I need to speak with you. In December of 2004, you signed on behalf of the Office of Legal Counsel the document that contained a footnote that found the policies and acts of torture committed by the officials of the George W. Bush administration legal. Your signature made torture the official policy and accepted practice of my government.
You did this after you directed Special Forces trainers to torture you. Rightly you did this in search of an experiential basis for the words of your legal finding. In the event, you named what they did to you as torture and immediately ordered the procedures stopped with a special hand signal your torturers had given you for that purpose.
Then on December 30, 2004 you signed the official memorandum you were charged with drafting to replace the secret one of August 2002 that had been withdrawn after it was made public in the wake of the disclosure of the Abu Ghraib photographs. You allowed a note (footnote 8) to be inserted (did you craft it yourself?) that found all previous authorizations of torture to be legal under the standards your words and your experience gave you the art and ability to know.
I need to speak with you in person because I do not know how to live this history. My complicity summons angels singing—I know that you and I are the same person. Somehow our entitlement to rule continues.

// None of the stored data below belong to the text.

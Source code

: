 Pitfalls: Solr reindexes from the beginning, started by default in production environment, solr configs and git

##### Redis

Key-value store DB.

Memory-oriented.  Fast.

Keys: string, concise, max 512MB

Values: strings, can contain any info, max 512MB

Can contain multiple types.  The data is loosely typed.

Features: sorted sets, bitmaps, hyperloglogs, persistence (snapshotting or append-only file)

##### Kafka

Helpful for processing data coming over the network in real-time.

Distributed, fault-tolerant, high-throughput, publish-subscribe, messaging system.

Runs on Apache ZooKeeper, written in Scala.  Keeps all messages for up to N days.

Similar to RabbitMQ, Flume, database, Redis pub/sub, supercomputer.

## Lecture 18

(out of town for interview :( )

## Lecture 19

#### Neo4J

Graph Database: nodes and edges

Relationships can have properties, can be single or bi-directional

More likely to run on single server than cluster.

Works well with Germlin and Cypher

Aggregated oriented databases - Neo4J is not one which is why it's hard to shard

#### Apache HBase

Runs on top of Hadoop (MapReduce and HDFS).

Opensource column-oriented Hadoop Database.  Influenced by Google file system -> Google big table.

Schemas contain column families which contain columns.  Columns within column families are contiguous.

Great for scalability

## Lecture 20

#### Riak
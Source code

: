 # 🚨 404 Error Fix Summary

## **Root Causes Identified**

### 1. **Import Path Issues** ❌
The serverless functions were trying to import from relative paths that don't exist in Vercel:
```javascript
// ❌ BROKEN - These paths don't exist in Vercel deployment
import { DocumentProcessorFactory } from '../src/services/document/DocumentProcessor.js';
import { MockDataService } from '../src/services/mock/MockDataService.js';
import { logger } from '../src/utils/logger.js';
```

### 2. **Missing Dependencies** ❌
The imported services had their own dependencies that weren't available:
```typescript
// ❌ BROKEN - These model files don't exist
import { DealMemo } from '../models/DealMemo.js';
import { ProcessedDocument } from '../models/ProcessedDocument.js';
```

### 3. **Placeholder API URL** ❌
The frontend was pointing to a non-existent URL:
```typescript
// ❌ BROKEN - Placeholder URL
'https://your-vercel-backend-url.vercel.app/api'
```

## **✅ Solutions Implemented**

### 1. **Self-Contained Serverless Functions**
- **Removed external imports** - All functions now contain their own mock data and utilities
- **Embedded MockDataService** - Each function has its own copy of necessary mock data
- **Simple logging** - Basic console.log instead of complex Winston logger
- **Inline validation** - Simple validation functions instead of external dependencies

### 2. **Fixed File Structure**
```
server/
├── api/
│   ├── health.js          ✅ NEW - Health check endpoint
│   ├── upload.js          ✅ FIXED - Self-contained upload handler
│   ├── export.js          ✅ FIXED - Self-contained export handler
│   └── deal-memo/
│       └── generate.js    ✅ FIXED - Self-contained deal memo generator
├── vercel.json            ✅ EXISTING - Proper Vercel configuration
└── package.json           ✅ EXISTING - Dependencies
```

Surely this is mystery in need of colloquy.
I am requesting the touch of your words in the moving air (and the touch of your hand) in the hope that they will help me learn to live my complicity honorably. I send you this historical method in good faith.
I believe we will soon have the opportunity to meet in person. In four months, on June 19th, both of us are scheduled to attend, as I understand the arrangements, the dedication ceremony and public opening of the new Charles Jason Frears Memorial American Music Archive and Performance Center on the New Carrollton campus of the University of Maryland.
You did something braver than I will ever do. This method I am sending you takes a month (thirty or thirty-one days) to practice in its entirety. We both have the necessary time to prepare ourselves. I use the words my method brings me to create notes for another history. I trust you will agree that history is a discipline of action applied to events in time. You and I know enough to claim the original sovereignty—or, if necessary, a new one—of the authorized grace of a word’s reciprocity.
I admire you more than I can say—for your bravery and for the formal, rigorous beauty of your legal art. You needed an experiential foundation for each word in the crucial legal phrase “the intentional infliction of severe pain or suffering, whether physical or mental” in the Convention Against Torture signed by President Ronald Reagan in 1988 and ratified by the United States in 1994. There had been no rulings about these words in case law. If we become friends, I hope you will tell me if you were convinced that the administration you served needed to extract information from the living bodies of the captured and detained by more active means than previously had ever been permitted by the laws of war?
When we meet in June, both having practiced at least some of the exercises prescribed by this method to the best of our abilities, I propose we discuss the appropriate speech to choose for the history we are now living in the New World.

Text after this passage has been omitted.